[What needs to be done] The word "Material" may appear in lines of the data below. Say how many lines hold it, giving only the number.

[Data provided]
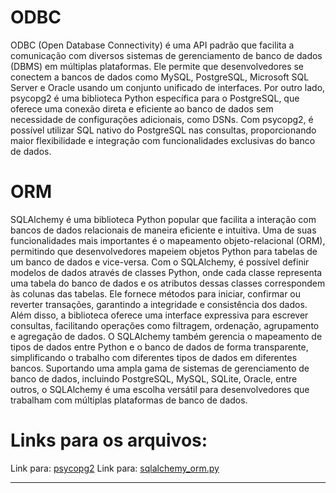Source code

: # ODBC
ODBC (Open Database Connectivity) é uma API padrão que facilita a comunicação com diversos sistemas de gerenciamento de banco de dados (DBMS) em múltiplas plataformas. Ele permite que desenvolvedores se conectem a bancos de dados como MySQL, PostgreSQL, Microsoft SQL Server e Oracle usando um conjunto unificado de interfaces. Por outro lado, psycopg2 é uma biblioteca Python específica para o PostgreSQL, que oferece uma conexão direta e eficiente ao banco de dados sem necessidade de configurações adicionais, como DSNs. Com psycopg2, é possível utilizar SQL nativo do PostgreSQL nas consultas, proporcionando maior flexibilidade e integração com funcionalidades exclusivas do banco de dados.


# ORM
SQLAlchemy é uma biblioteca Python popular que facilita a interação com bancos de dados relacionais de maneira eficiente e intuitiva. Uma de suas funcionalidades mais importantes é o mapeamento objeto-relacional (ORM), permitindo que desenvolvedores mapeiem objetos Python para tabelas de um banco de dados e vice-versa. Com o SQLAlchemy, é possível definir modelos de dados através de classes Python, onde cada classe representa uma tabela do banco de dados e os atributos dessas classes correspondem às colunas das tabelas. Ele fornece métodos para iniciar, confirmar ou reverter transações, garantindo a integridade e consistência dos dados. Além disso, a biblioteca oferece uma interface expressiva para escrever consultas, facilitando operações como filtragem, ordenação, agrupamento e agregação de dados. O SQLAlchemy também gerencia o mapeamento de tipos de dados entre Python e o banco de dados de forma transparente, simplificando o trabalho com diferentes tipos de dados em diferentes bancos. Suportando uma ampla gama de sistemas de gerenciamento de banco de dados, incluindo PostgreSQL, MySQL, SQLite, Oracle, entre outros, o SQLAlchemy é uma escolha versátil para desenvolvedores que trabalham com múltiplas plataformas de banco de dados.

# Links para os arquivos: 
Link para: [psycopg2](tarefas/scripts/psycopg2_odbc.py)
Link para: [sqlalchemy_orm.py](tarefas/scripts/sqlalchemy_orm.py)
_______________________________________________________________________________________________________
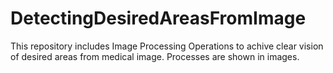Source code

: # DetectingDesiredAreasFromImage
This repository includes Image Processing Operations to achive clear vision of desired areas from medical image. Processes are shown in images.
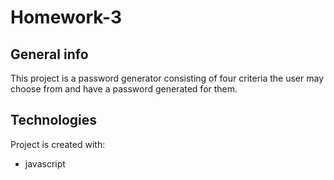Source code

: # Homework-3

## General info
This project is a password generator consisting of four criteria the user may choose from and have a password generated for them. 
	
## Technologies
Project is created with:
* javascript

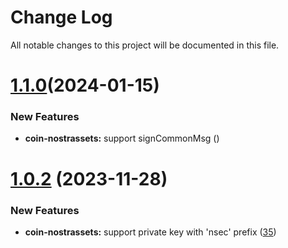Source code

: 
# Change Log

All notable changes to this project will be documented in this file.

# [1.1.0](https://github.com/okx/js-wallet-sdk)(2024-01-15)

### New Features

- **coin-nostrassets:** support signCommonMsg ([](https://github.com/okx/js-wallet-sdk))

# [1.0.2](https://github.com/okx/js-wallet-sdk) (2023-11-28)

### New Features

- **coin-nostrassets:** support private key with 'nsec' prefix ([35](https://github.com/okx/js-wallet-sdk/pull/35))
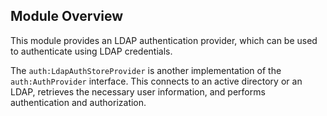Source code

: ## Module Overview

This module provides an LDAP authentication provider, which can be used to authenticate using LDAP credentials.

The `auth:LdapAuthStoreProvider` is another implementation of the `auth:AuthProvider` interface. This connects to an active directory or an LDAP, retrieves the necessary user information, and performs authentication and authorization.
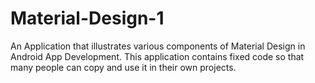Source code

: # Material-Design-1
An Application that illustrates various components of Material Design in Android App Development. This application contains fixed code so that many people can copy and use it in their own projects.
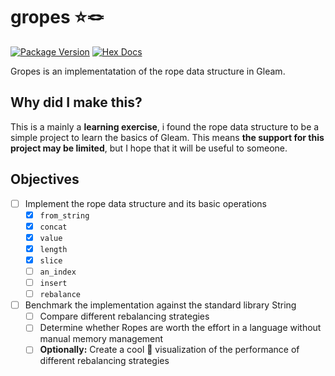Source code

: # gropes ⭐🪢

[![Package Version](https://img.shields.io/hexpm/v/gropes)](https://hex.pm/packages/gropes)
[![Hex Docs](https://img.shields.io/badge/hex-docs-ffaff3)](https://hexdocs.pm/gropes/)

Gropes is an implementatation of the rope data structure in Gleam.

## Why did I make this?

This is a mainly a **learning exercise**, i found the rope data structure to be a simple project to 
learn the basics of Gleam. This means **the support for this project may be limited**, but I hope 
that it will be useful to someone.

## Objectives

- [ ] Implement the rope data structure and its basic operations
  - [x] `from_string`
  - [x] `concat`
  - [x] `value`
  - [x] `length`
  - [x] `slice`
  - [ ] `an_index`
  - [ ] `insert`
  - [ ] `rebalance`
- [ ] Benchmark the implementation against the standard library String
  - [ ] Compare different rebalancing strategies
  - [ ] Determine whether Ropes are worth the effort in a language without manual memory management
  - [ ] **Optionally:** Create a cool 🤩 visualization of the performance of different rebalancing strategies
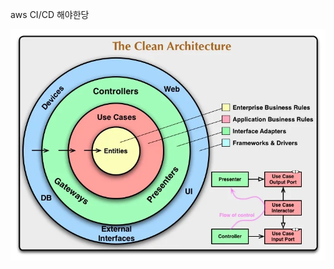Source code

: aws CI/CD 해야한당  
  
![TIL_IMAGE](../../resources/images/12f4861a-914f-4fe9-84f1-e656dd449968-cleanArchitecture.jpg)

[Expected answer] 2